President Donald Trump promised to secure the border, stop the flood of foreign invaders, and put American citizens first — and it’s already paying off.
New housing market data is showing exactly what conservatives have been saying for years: mass immigration, both legal and illegal, puts enormous pressure on our housing supply, especially in cities already struggling to keep up with demand. With Trump back in office and Vice President JD Vance helping push through mass deportations, the overheated rental market is finally starting to cool.
The Housing Crunch Wasn’t “Just the Economy” — It Was Immigration
For years, Democrats and their media allies refused to acknowledge the obvious. From New York City to Miami to Houston, rents have been skyrocketing — not just because of greedy landlords or construction slowdowns, but because millions of new arrivals, most here illegally, were competing with citizens for every available unit.
Manhattan rents recently hit a staggering $4,745 a month. Miami faced similar surges despite a building boom.
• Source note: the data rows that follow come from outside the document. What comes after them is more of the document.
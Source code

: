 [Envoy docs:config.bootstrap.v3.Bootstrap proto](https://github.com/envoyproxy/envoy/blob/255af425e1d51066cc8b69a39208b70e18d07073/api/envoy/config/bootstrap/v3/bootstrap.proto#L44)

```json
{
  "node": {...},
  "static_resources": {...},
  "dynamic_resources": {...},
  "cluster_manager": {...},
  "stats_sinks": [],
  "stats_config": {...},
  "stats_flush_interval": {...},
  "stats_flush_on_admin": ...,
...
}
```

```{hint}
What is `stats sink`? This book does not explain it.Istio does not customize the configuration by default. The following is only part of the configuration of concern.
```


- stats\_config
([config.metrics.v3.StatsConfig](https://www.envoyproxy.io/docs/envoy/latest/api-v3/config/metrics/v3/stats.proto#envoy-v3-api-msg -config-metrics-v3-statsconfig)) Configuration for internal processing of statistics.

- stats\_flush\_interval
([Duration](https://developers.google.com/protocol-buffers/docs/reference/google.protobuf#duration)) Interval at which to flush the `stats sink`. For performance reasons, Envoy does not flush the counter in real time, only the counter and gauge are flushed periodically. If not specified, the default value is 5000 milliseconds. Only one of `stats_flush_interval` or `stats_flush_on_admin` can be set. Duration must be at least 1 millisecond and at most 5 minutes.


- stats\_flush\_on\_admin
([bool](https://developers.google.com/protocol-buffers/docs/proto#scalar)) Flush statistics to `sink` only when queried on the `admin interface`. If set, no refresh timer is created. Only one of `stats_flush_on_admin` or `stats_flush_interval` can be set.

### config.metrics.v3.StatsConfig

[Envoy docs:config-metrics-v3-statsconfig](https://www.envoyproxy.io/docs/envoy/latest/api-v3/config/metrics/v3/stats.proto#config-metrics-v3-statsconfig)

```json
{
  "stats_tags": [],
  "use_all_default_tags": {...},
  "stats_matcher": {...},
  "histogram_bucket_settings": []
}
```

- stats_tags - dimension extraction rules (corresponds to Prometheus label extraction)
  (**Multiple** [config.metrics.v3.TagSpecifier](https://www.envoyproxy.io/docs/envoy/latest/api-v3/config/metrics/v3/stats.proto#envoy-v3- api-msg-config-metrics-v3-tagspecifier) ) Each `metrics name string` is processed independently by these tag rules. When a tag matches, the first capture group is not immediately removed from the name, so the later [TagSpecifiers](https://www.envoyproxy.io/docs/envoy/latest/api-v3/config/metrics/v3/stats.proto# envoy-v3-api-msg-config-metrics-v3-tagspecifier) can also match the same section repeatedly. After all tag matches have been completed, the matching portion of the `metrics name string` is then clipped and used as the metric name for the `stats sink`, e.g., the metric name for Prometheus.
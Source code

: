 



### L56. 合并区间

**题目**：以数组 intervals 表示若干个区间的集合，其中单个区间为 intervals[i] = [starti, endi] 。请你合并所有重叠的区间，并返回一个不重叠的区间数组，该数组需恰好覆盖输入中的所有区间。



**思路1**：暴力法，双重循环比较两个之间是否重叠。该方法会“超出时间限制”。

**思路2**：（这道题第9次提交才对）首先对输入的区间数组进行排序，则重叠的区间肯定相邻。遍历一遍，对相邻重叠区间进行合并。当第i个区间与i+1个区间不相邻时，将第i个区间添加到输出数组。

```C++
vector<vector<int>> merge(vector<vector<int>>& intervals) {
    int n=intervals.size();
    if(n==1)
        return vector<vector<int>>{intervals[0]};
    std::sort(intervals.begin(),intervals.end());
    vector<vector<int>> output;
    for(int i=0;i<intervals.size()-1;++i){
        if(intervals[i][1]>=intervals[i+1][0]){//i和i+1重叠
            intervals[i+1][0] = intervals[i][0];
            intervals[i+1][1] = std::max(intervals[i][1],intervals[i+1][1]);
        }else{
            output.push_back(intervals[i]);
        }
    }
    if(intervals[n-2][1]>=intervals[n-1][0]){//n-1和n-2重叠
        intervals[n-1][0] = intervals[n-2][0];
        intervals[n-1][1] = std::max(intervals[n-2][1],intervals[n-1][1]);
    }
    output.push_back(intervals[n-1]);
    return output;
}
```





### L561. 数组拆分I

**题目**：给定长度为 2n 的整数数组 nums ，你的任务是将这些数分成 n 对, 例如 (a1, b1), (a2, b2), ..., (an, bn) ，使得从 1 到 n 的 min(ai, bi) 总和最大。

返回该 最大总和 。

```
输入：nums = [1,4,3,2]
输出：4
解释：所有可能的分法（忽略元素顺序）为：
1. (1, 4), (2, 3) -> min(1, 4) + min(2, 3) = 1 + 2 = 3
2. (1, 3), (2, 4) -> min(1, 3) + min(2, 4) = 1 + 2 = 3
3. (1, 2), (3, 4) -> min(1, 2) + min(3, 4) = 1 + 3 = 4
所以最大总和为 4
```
Housing experts now admit that the record-breaking migration of recent years — much of it through the southern border — was a major factor.
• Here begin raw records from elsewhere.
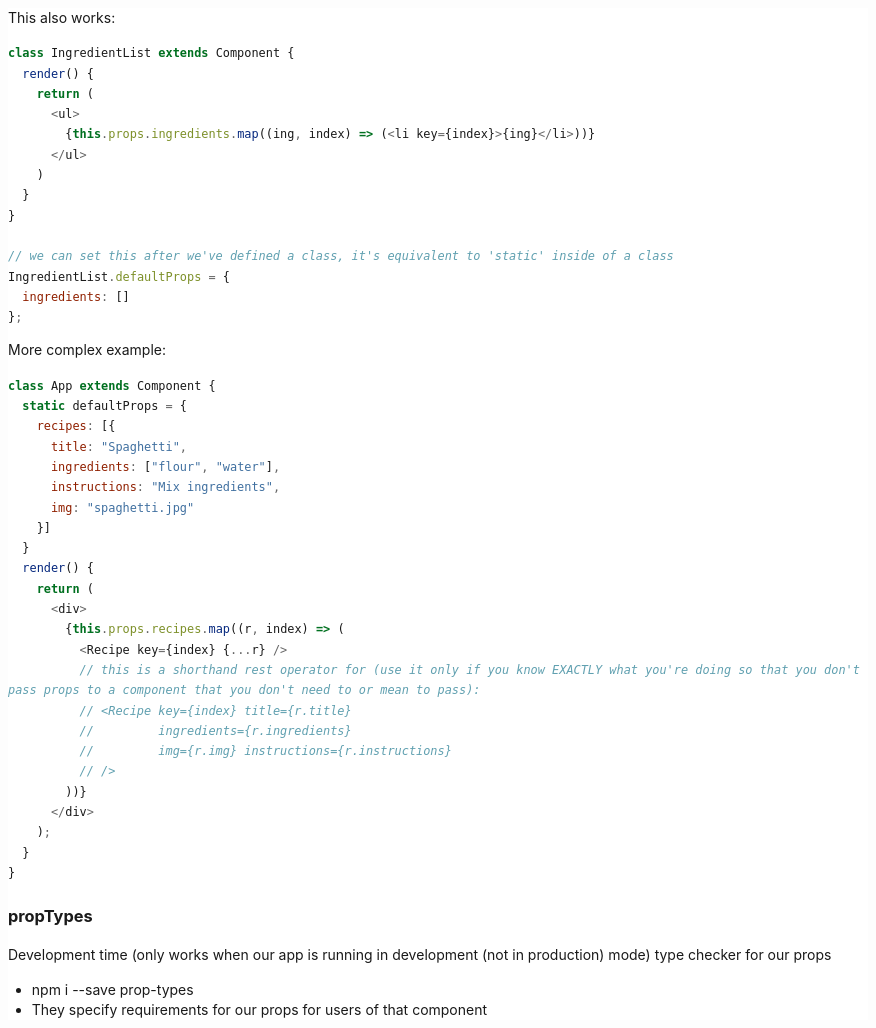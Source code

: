 This also works:

```javascript
class IngredientList extends Component {
  render() {
    return (
      <ul>
        {this.props.ingredients.map((ing, index) => (<li key={index}>{ing}</li>))}
      </ul>
    )
  }
}

// we can set this after we've defined a class, it's equivalent to 'static' inside of a class
IngredientList.defaultProps = {
  ingredients: []
};
```

More complex example:

```javascript
class App extends Component {
  static defaultProps = {
    recipes: [{
      title: "Spaghetti",
      ingredients: ["flour", "water"],
      instructions: "Mix ingredients",
      img: "spaghetti.jpg"
    }]
  }
  render() {
    return (
      <div>
        {this.props.recipes.map((r, index) => (
          <Recipe key={index} {...r} />
          // this is a shorthand rest operator for (use it only if you know EXACTLY what you're doing so that you don't pass props to a component that you don't need to or mean to pass):
          // <Recipe key={index} title={r.title}
          //         ingredients={r.ingredients}
          //         img={r.img} instructions={r.instructions}
          // />
        ))}
      </div>
    );
  }
}
```

### propTypes

Development time (only works when our app is running in development (not in production) mode) type checker for our props
- npm i --save prop-types
- They specify requirements for our props for users of that component
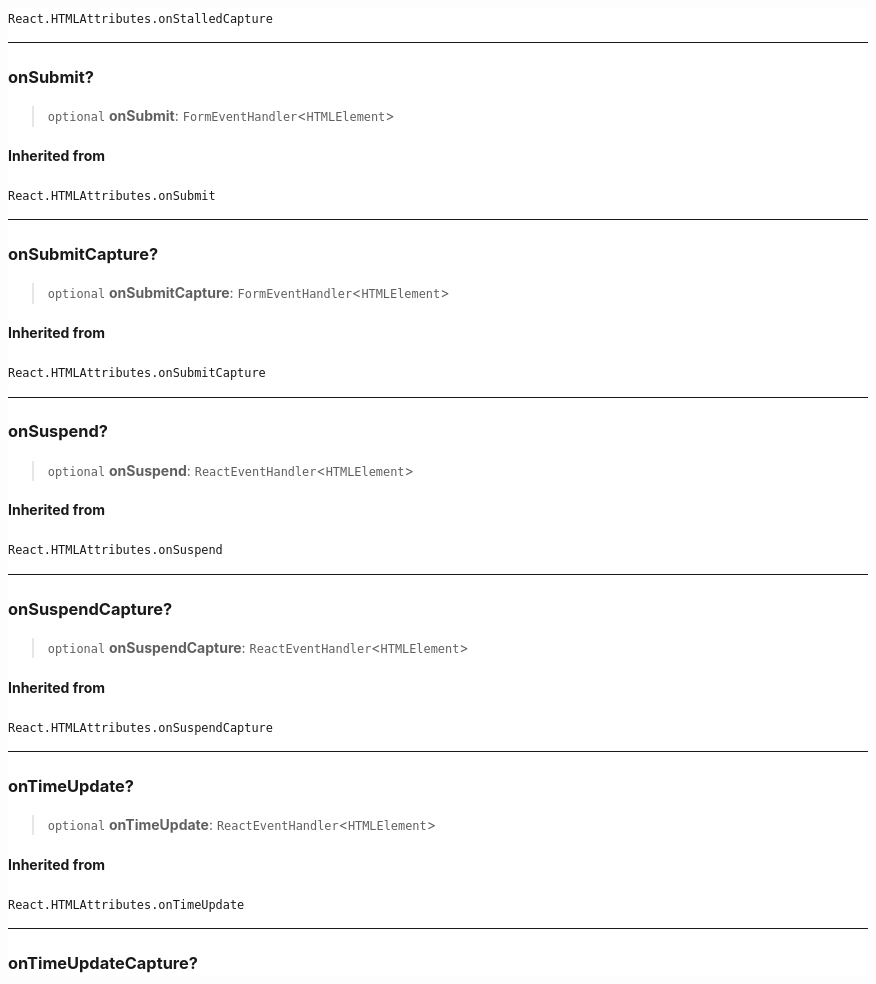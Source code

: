 `React.HTMLAttributes.onStalledCapture`

***

### onSubmit?

> `optional` **onSubmit**: `FormEventHandler`\<`HTMLElement`\>

#### Inherited from

`React.HTMLAttributes.onSubmit`

***

### onSubmitCapture?

> `optional` **onSubmitCapture**: `FormEventHandler`\<`HTMLElement`\>

#### Inherited from

`React.HTMLAttributes.onSubmitCapture`

***

### onSuspend?

> `optional` **onSuspend**: `ReactEventHandler`\<`HTMLElement`\>

#### Inherited from

`React.HTMLAttributes.onSuspend`

***

### onSuspendCapture?

> `optional` **onSuspendCapture**: `ReactEventHandler`\<`HTMLElement`\>

#### Inherited from

`React.HTMLAttributes.onSuspendCapture`

***

### onTimeUpdate?

> `optional` **onTimeUpdate**: `ReactEventHandler`\<`HTMLElement`\>

#### Inherited from

`React.HTMLAttributes.onTimeUpdate`

***

### onTimeUpdateCapture?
JD Vance Called It Out — And Now He’s Being Proven Right
During the 2024 campaign, JD Vance laid it out plainly: Democrats wrecked housing affordability by “flooding this country with millions of illegal aliens” right after the 2008 housing crisis gutted new-home construction. Citizens were forced to fight for “precious housing” with people who shouldn’t even be here.
This wasn’t just rhetoric. The Biden years saw record net migration. According to the American Enterprise Institute, net migration could fall by as much as 650,000 this year thanks to Trump’s tougher border enforcement, the shutdown of loophole “humanitarian” programs, and the end of open-border policies for Cubans, Haitians, Nicaraguans, Venezuelans, Ukrainians, and Afghans.
The Economic Naysayers Miss the Bigger Picture
Yes, fewer illegal immigrants means fewer low-wage workers in some industries — and the same pundits who cheered open borders are now wringing their hands about construction labor. But the reality is, Trump’s America First policies are about stabilizing the market for Americans, not artificially propping it up with endless inflows of cheap labor.
For too long, the housing debate ignored the basic math: More people = more demand = higher rents and home prices. Now, with illegal inflows drying up, working families stand a chance at affording a place to live again.
The Road Ahead
Experts admit it will take years to undo the foreign invasion from the Biden era, but we’re already headed in the right direction. The burst of immigration in 2023-2024 was so extreme that even with a sharp pullback, there’s still an elevated number of new arrivals in the housing market.
If Trump’s crackdown holds, the pressure will continue to ease. And the best part? The benefits won’t just be lower rent — they’ll be safer streets, less strain on schools and hospitals, and an economy that prioritizes American workers.
Democrats spent years claiming mass migration was “good for the economy.” In reality, it was good for landlords, good for corporate lobbyists, and good for left-wing voter registration drives, but devastating for ordinary Americans.
Trump is proving, once again, that putting America First works. And no amount of hand-wringing from CNN or Newsweek is going to change the fact that, for the first time in years, the rental market is finally catching a breath.